KEY POINTS

  • Christian Cooper said Amy tapped a deep and dark vein of racism
  • Not fair to assess a person by 60 seconds of poor judgment
  • It was originally a conflict between  dog walker and a birder

Christian Cooper, whose video-recorded interaction with a white woman in New York's Central Park sparked public outrage, said Amy Cooper pulled the pin on the race grenade when she called the police on him.

"She was going to tap into a deep, deep, dark vein of racism — of racial bias — that runs through this country and has done for centuries," Cooper, who was not related to the woman, said in an interview with CBS.

Amy Cooper was seen warning the birder, a Harvard-educated scientist, that she was going to call the cops and tell them "that an African American male was threatening" her. She was later seen calling up the emergency service and uttering the same phrase in a state of panic.

The confrontation on May 25 assumed gigantic proportions after the video of George Floyd dying under the knee of a police officer in Minneapolis emerged the next day. Franklin Templeton, her employer, fired her, saying they do not tolerate any form of racism.
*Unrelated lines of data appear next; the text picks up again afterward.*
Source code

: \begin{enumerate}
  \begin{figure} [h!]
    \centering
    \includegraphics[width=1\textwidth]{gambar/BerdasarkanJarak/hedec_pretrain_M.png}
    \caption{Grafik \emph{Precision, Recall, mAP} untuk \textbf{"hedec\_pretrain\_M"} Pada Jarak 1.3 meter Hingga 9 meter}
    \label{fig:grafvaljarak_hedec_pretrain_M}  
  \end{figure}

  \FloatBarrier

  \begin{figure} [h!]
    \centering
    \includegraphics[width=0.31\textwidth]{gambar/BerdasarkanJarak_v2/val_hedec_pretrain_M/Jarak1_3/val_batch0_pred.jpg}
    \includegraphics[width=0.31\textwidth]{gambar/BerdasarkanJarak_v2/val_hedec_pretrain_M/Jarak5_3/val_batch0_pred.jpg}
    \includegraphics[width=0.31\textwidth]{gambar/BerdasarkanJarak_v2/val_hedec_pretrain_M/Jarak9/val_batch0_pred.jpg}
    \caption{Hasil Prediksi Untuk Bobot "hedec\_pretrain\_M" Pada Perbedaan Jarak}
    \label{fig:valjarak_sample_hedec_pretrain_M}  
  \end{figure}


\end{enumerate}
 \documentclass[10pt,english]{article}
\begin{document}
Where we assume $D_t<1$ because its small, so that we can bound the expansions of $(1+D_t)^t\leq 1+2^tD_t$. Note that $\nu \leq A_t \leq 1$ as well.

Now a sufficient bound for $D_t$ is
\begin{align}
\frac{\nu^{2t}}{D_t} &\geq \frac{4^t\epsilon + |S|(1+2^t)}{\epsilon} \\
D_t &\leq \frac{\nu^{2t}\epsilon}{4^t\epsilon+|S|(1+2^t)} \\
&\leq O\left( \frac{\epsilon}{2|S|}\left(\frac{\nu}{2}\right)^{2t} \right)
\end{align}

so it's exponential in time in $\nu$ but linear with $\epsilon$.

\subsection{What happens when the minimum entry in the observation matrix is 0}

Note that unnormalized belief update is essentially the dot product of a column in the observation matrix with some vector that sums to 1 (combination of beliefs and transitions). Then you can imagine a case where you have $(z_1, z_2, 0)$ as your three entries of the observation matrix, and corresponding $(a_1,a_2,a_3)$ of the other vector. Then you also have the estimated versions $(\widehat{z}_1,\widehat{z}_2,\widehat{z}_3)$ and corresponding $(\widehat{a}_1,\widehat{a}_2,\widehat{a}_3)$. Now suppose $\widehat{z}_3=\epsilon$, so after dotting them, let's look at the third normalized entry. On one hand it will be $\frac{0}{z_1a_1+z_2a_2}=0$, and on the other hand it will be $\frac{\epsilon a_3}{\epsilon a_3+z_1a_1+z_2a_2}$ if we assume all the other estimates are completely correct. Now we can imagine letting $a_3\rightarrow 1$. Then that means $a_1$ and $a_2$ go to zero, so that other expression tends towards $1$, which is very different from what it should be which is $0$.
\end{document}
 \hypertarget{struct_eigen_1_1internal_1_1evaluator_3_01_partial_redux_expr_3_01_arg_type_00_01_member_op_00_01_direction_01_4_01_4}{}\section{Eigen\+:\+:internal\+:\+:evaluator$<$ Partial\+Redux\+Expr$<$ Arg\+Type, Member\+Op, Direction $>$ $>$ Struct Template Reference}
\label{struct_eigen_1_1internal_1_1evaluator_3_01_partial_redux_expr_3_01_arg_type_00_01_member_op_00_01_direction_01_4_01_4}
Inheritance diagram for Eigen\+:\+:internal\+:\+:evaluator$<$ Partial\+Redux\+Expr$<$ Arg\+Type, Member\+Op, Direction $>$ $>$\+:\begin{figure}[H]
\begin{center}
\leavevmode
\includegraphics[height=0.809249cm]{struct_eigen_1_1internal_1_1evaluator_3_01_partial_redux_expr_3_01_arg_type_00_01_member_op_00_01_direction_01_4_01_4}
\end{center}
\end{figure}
The woman was derided on social media as an overreacting white woman conscious of her privileges. Christian Cooper said he did not know whether Amy was racist or not. "That act was unmistakably racist even if she didn’t realize it in the moment."

He said it was not fair to assess a person by 60 seconds of poor judgment.

Christian said there was some irony as their confrontation initially did not have anything to do with race. His only request was that she place a leash on the dog in the park’s Ramble.

He described it as a conflict between a dog walker and a birder.

Amy Cooper has since apologized for her actions. However, she has had troubles apart from getting fired as the Central Park Civic Association called her to be banned from the park.